_Instructions for the task_:
Nothing in the listing should be altered when it is copied, and no picture goes into the copy.

_Material for the task_:

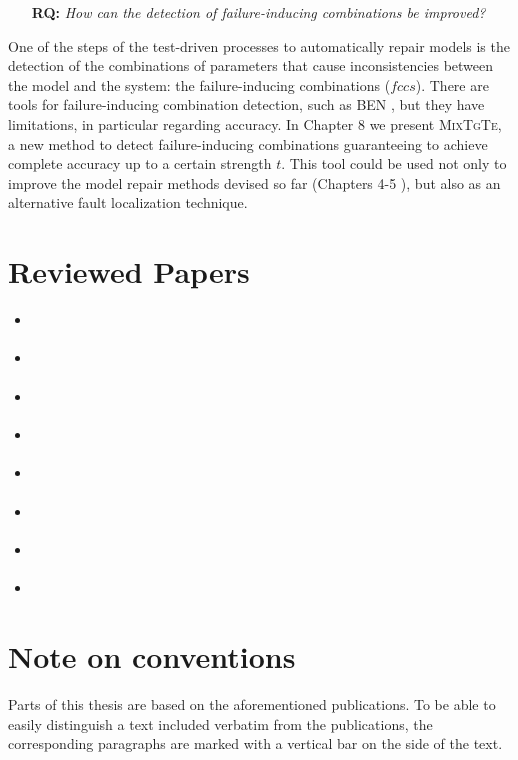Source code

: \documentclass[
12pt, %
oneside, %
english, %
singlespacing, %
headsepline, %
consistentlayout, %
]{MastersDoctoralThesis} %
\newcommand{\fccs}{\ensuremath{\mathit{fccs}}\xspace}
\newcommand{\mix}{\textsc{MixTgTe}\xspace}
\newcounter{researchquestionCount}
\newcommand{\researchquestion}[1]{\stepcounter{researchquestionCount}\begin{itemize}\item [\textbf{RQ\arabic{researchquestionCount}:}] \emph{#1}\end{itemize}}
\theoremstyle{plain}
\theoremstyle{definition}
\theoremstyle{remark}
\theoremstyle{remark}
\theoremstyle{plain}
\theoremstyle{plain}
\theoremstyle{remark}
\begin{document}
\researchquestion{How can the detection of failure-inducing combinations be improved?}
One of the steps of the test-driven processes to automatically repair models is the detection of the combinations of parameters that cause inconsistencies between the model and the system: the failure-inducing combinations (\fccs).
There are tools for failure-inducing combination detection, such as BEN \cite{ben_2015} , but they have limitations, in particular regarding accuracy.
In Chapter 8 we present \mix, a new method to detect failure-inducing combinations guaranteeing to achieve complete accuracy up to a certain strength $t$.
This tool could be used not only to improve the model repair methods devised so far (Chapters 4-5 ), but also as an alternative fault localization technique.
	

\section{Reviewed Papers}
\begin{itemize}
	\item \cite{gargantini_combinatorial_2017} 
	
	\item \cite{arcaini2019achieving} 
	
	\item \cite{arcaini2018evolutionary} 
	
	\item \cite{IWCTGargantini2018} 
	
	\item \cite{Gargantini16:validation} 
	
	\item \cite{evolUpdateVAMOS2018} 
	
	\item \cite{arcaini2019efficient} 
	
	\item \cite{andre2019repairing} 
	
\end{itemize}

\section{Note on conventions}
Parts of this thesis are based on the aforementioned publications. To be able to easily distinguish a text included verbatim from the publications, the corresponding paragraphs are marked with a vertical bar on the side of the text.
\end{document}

_Expected output_:
Source code

: \documentclass[
12pt, %
oneside, %
english, %
singlespacing, %
headsepline, %
consistentlayout, %
]{MastersDoctoralThesis} %
\newcommand{\fccs}{\ensuremath{\mathit{fccs}}\xspace}
\newcommand{\mix}{\textsc{MixTgTe}\xspace}
\newcounter{researchquestionCount}
\newcommand{\researchquestion}[1]{\stepcounter{researchquestionCount}\begin{itemize}\item [\textbf{RQ\arabic{researchquestionCount}:}] \emph{#1}\end{itemize}}
\theoremstyle{plain}
\theoremstyle{definition}
\theoremstyle{remark}
\theoremstyle{remark}
\theoremstyle{plain}
\theoremstyle{plain}
\theoremstyle{remark}
\begin{document}
\researchquestion{How can the detection of failure-inducing combinations be improved?}
One of the steps of the test-driven processes to automatically repair models is the detection of the combinations of parameters that cause inconsistencies between the model and the system: the failure-inducing combinations (\fccs).
There are tools for failure-inducing combination detection, such as BEN \cite{ben_2015} , but they have limitations, in particular regarding accuracy.
In Chapter 8 we present \mix, a new method to detect failure-inducing combinations guaranteeing to achieve complete accuracy up to a certain strength $t$.
This tool could be used not only to improve the model repair methods devised so far (Chapters 4-5 ), but also as an alternative fault localization technique.
	

\section{Reviewed Papers}
\begin{itemize}
	\item \cite{gargantini_combinatorial_2017} 
	
	\item \cite{arcaini2019achieving} 
	
	\item \cite{arcaini2018evolutionary} 
	
	\item \cite{IWCTGargantini2018} 
	
	\item \cite{Gargantini16:validation} 
	
	\item \cite{evolUpdateVAMOS2018} 
	
	\item \cite{arcaini2019efficient} 
	
	\item \cite{andre2019repairing} 
	
\end{itemize}

\section{Note on conventions}
Parts of this thesis are based on the aforementioned publications. To be able to easily distinguish a text included verbatim from the publications, the corresponding paragraphs are marked with a vertical bar on the side of the text.
\end{document}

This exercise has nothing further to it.